* Instructions for the task *
Exactly as written, retype all of the records that come next.

(Entries taken from a collection)
+ + + + + + +

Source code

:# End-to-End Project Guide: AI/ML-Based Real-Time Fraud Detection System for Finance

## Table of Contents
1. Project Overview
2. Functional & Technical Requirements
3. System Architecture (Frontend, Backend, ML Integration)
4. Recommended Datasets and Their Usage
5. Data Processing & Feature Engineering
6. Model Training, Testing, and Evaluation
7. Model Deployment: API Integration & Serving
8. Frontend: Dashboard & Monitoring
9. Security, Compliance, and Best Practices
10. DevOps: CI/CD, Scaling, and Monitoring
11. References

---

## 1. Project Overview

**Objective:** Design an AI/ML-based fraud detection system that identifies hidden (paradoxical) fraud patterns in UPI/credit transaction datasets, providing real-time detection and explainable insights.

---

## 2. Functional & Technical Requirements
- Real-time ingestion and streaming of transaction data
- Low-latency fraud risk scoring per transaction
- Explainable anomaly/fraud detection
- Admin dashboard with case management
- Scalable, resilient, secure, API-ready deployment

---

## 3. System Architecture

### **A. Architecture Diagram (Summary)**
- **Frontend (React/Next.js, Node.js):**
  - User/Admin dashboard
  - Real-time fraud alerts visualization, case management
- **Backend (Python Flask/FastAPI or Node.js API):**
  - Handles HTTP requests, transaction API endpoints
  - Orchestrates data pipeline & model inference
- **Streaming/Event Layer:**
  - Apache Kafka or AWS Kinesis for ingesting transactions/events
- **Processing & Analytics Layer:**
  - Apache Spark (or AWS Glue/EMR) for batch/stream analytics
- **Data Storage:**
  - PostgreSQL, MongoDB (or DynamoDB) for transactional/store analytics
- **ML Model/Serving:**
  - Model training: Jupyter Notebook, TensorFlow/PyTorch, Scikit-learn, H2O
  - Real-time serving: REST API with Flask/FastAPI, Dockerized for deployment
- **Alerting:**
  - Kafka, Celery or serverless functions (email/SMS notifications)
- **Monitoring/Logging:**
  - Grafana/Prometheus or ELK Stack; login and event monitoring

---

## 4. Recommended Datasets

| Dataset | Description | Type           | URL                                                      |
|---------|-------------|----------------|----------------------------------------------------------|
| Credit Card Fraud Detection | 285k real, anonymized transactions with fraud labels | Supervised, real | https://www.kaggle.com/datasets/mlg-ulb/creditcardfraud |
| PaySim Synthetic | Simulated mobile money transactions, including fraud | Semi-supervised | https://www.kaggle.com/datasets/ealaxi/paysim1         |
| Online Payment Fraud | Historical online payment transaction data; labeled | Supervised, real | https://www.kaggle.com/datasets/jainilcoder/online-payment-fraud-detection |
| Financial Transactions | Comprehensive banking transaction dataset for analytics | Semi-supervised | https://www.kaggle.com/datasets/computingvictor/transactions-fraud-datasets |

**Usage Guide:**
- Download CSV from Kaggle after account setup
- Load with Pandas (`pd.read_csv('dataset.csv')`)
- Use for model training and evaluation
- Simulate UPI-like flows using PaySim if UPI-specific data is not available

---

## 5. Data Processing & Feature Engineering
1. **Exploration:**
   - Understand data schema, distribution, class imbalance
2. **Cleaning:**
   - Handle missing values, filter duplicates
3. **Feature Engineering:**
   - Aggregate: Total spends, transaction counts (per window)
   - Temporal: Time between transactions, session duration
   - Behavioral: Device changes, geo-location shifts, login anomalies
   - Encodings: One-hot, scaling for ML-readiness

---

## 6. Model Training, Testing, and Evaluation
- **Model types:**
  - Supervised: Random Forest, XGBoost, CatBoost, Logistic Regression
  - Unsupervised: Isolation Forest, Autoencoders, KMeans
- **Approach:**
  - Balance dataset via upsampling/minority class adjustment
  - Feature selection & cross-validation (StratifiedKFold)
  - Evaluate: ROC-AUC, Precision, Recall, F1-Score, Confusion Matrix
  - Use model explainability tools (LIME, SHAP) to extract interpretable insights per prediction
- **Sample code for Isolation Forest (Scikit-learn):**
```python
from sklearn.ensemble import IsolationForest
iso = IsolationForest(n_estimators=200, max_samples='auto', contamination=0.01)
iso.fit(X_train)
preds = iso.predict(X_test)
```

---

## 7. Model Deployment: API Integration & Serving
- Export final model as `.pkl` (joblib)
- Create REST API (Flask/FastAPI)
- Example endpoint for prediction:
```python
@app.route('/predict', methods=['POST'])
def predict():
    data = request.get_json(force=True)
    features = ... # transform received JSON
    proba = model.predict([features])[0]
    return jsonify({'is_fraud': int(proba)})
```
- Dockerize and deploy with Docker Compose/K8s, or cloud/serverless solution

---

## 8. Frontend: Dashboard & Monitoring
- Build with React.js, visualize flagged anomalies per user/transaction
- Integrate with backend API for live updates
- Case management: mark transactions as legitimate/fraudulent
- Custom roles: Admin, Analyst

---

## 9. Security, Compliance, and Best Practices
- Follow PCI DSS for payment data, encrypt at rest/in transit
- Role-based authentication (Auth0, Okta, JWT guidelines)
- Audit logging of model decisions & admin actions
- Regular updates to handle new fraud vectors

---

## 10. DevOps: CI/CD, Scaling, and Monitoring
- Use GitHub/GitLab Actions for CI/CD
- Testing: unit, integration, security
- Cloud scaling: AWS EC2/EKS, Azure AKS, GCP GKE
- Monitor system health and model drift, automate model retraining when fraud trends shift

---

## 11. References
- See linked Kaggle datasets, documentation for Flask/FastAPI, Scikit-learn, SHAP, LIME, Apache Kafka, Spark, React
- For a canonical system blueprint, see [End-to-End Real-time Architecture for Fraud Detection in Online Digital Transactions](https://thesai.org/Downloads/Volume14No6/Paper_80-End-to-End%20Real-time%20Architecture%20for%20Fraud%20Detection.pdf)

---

+ + + + + + +

* Answer box *
Source code

:# End-to-End Project Guide: AI/ML-Based Real-Time Fraud Detection System for Finance

## Table of Contents
1. Project Overview
2. Functional & Technical Requirements
3. System Architecture (Frontend, Backend, ML Integration)
4. Recommended Datasets and Their Usage
5. Data Processing & Feature Engineering
6. Model Training, Testing, and Evaluation
7. Model Deployment: API Integration & Serving
8. Frontend: Dashboard & Monitoring
9. Security, Compliance, and Best Practices
10. DevOps: CI/CD, Scaling, and Monitoring
11. References

---

## 1. Project Overview

**Objective:** Design an AI/ML-based fraud detection system that identifies hidden (paradoxical) fraud patterns in UPI/credit transaction datasets, providing real-time detection and explainable insights.

---

## 2. Functional & Technical Requirements
- Real-time ingestion and streaming of transaction data
- Low-latency fraud risk scoring per transaction
- Explainable anomaly/fraud detection
- Admin dashboard with case management
- Scalable, resilient, secure, API-ready deployment

---

## 3. System Architecture

### **A. Architecture Diagram (Summary)**
- **Frontend (React/Next.js, Node.js):**
  - User/Admin dashboard
  - Real-time fraud alerts visualization, case management
- **Backend (Python Flask/FastAPI or Node.js API):**
  - Handles HTTP requests, transaction API endpoints
  - Orchestrates data pipeline & model inference
- **Streaming/Event Layer:**
  - Apache Kafka or AWS Kinesis for ingesting transactions/events
- **Processing & Analytics Layer:**
  - Apache Spark (or AWS Glue/EMR) for batch/stream analytics
- **Data Storage:**
  - PostgreSQL, MongoDB (or DynamoDB) for transactional/store analytics
- **ML Model/Serving:**
  - Model training: Jupyter Notebook, TensorFlow/PyTorch, Scikit-learn, H2O
  - Real-time serving: REST API with Flask/FastAPI, Dockerized for deployment
- **Alerting:**
  - Kafka, Celery or serverless functions (email/SMS notifications)
- **Monitoring/Logging:**
  - Grafana/Prometheus or ELK Stack; login and event monitoring

---

## 4. Recommended Datasets

| Dataset | Description | Type           | URL                                                      |
|---------|-------------|----------------|----------------------------------------------------------|
| Credit Card Fraud Detection | 285k real, anonymized transactions with fraud labels | Supervised, real | https://www.kaggle.com/datasets/mlg-ulb/creditcardfraud |
| PaySim Synthetic | Simulated mobile money transactions, including fraud | Semi-supervised | https://www.kaggle.com/datasets/ealaxi/paysim1         |
| Online Payment Fraud | Historical online payment transaction data; labeled | Supervised, real | https://www.kaggle.com/datasets/jainilcoder/online-payment-fraud-detection |
| Financial Transactions | Comprehensive banking transaction dataset for analytics | Semi-supervised | https://www.kaggle.com/datasets/computingvictor/transactions-fraud-datasets |

**Usage Guide:**
- Download CSV from Kaggle after account setup
- Load with Pandas (`pd.read_csv('dataset.csv')`)
- Use for model training and evaluation
- Simulate UPI-like flows using PaySim if UPI-specific data is not available

---

## 5. Data Processing & Feature Engineering
1. **Exploration:**
   - Understand data schema, distribution, class imbalance
2. **Cleaning:**
   - Handle missing values, filter duplicates
3. **Feature Engineering:**
   - Aggregate: Total spends, transaction counts (per window)
   - Temporal: Time between transactions, session duration
   - Behavioral: Device changes, geo-location shifts, login anomalies
   - Encodings: One-hot, scaling for ML-readiness

---

## 6. Model Training, Testing, and Evaluation
- **Model types:**
  - Supervised: Random Forest, XGBoost, CatBoost, Logistic Regression
  - Unsupervised: Isolation Forest, Autoencoders, KMeans
- **Approach:**
  - Balance dataset via upsampling/minority class adjustment
  - Feature selection & cross-validation (StratifiedKFold)
  - Evaluate: ROC-AUC, Precision, Recall, F1-Score, Confusion Matrix
  - Use model explainability tools (LIME, SHAP) to extract interpretable insights per prediction
- **Sample code for Isolation Forest (Scikit-learn):**
```python
from sklearn.ensemble import IsolationForest
iso = IsolationForest(n_estimators=200, max_samples='auto', contamination=0.01)
iso.fit(X_train)
preds = iso.predict(X_test)
```

---

## 7. Model Deployment: API Integration & Serving
- Export final model as `.pkl` (joblib)
- Create REST API (Flask/FastAPI)
- Example endpoint for prediction:
```python
@app.route('/predict', methods=['POST'])
def predict():
    data = request.get_json(force=True)
    features = ... # transform received JSON
    proba = model.predict([features])[0]
    return jsonify({'is_fraud': int(proba)})
```
- Dockerize and deploy with Docker Compose/K8s, or cloud/serverless solution

---

## 8. Frontend: Dashboard & Monitoring
- Build with React.js, visualize flagged anomalies per user/transaction
- Integrate with backend API for live updates
- Case management: mark transactions as legitimate/fraudulent
- Custom roles: Admin, Analyst

---

## 9. Security, Compliance, and Best Practices
- Follow PCI DSS for payment data, encrypt at rest/in transit
- Role-based authentication (Auth0, Okta, JWT guidelines)
- Audit logging of model decisions & admin actions
- Regular updates to handle new fraud vectors

---

## 10. DevOps: CI/CD, Scaling, and Monitoring
- Use GitHub/GitLab Actions for CI/CD
- Testing: unit, integration, security
- Cloud scaling: AWS EC2/EKS, Azure AKS, GCP GKE
- Monitor system health and model drift, automate model retraining when fraud trends shift

---

## 11. References
- See linked Kaggle datasets, documentation for Flask/FastAPI, Scikit-learn, SHAP, LIME, Apache Kafka, Spark, React
- For a canonical system blueprint, see [End-to-End Real-time Architecture for Fraud Detection in Online Digital Transactions](https://thesai.org/Downloads/Volume14No6/Paper_80-End-to-End%20Real-time%20Architecture%20for%20Fraud%20Detection.pdf)

---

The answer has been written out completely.